The problem:
Lines from the listing that hold the string "exactly" are what you should return.

The data:
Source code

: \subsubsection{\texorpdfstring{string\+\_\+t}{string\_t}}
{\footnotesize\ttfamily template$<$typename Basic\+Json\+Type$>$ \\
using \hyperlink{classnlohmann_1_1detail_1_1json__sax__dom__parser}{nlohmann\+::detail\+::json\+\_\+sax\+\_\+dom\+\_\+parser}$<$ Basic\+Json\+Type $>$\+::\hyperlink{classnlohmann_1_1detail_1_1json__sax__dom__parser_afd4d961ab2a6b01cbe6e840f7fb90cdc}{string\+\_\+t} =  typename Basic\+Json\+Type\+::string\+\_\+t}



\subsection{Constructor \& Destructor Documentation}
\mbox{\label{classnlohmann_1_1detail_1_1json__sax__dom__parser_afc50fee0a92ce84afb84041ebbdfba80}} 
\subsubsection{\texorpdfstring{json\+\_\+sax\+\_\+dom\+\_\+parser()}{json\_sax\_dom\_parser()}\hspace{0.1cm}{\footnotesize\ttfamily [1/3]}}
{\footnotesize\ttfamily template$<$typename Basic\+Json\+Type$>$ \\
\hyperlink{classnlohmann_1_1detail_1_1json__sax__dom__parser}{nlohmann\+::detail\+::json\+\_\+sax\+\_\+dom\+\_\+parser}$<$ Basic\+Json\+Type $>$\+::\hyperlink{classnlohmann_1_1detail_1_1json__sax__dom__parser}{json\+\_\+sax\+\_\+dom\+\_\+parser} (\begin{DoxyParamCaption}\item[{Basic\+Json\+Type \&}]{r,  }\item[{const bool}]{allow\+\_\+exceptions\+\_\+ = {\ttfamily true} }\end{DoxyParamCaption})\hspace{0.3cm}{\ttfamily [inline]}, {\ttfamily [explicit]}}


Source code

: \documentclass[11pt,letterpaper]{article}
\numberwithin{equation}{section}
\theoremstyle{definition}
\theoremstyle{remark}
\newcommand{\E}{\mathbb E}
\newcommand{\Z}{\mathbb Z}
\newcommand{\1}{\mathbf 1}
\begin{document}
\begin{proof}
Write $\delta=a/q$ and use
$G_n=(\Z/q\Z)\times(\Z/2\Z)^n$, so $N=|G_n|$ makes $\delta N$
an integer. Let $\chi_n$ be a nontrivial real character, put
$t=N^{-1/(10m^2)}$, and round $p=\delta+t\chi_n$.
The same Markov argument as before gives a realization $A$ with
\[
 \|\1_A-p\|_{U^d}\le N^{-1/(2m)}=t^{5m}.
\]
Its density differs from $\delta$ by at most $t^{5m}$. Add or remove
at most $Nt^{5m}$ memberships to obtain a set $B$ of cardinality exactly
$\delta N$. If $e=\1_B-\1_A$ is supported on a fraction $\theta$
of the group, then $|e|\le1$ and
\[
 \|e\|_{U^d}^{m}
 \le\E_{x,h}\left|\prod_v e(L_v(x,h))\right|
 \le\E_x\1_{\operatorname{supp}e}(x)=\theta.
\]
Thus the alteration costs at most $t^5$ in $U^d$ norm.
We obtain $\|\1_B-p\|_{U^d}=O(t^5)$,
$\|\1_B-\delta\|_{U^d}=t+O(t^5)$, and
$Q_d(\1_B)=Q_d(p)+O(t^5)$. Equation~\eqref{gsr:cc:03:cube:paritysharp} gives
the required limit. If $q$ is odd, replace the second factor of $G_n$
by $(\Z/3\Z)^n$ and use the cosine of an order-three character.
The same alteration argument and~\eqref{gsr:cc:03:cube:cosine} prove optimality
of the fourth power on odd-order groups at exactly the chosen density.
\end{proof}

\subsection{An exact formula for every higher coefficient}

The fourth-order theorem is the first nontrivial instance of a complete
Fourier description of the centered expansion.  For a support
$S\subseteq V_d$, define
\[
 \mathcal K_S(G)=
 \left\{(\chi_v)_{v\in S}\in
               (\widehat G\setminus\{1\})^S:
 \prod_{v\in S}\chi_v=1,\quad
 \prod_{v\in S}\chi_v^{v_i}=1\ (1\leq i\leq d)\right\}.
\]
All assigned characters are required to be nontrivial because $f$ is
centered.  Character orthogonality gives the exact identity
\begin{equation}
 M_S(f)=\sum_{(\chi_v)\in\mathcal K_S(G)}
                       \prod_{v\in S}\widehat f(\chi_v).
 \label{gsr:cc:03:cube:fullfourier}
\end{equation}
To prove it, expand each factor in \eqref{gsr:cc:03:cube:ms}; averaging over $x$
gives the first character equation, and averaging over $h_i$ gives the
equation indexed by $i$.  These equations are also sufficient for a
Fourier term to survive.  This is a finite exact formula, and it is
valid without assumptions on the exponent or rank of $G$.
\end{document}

Answer area:
at most $Nt^{5m}$ memberships to obtain a set $B$ of cardinality exactly
of the fourth power on odd-order groups at exactly the chosen density.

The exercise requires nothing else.